Top of EXTRACTED RECORDS

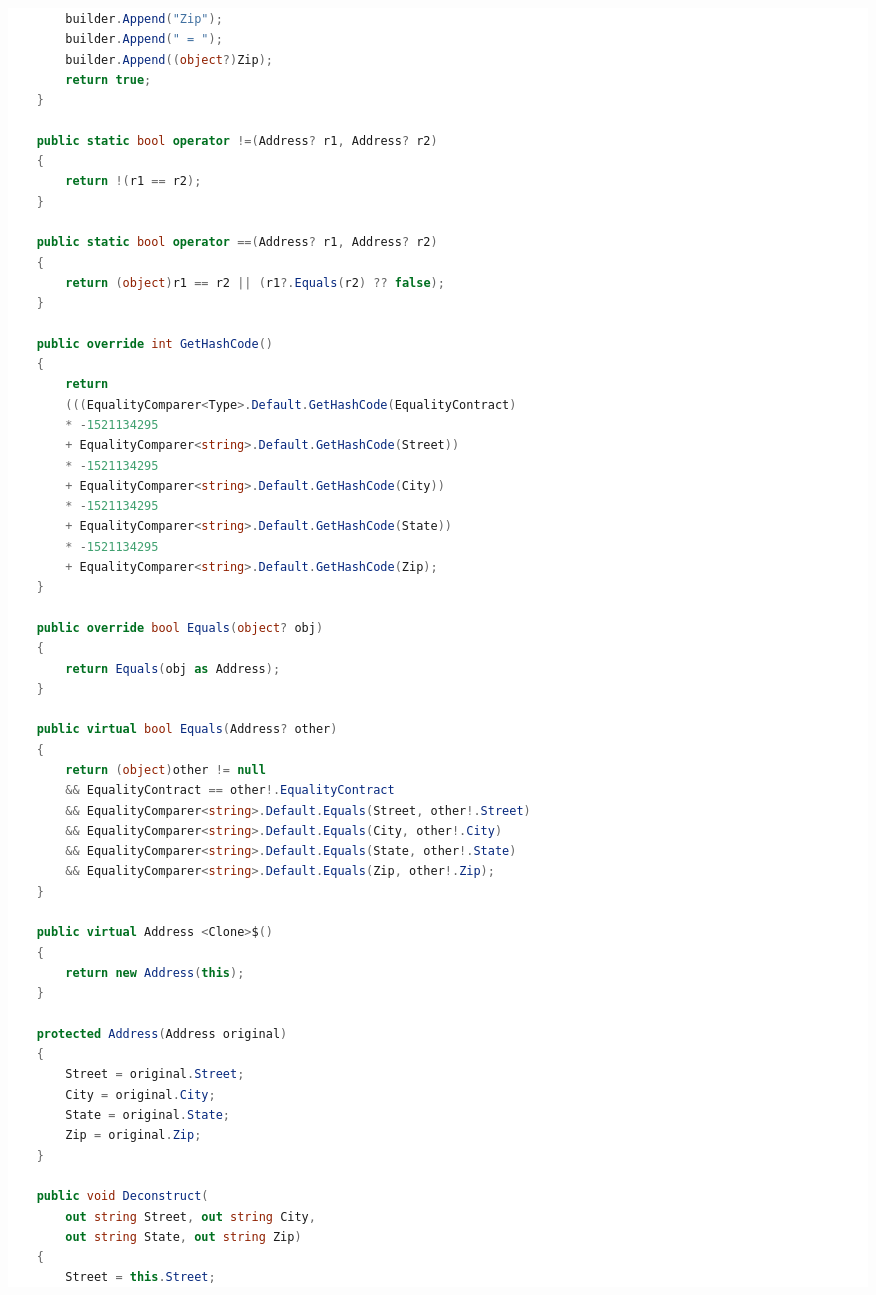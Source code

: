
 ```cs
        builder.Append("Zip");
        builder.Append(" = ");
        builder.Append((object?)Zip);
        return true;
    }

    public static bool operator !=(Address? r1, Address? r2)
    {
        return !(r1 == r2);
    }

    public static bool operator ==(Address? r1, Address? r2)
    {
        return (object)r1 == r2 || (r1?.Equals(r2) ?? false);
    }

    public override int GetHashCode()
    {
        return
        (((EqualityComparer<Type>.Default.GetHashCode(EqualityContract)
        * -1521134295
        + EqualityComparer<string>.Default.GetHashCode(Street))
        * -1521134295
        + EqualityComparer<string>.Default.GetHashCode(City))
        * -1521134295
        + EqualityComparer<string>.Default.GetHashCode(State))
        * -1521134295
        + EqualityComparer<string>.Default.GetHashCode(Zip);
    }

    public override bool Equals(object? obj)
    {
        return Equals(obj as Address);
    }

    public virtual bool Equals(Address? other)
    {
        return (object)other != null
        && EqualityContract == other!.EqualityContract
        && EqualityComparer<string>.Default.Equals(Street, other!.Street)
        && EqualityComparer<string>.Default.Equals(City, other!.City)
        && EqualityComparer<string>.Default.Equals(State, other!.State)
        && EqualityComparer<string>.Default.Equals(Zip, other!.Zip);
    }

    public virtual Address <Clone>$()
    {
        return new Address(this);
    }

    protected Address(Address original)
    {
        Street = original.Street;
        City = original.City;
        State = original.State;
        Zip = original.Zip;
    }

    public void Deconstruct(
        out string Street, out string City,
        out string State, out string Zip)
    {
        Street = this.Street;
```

Bottom of EXTRACTED RECORDS

Count each line above with "operator"; write only the number.

## RESULT OF THE EXERCISE
2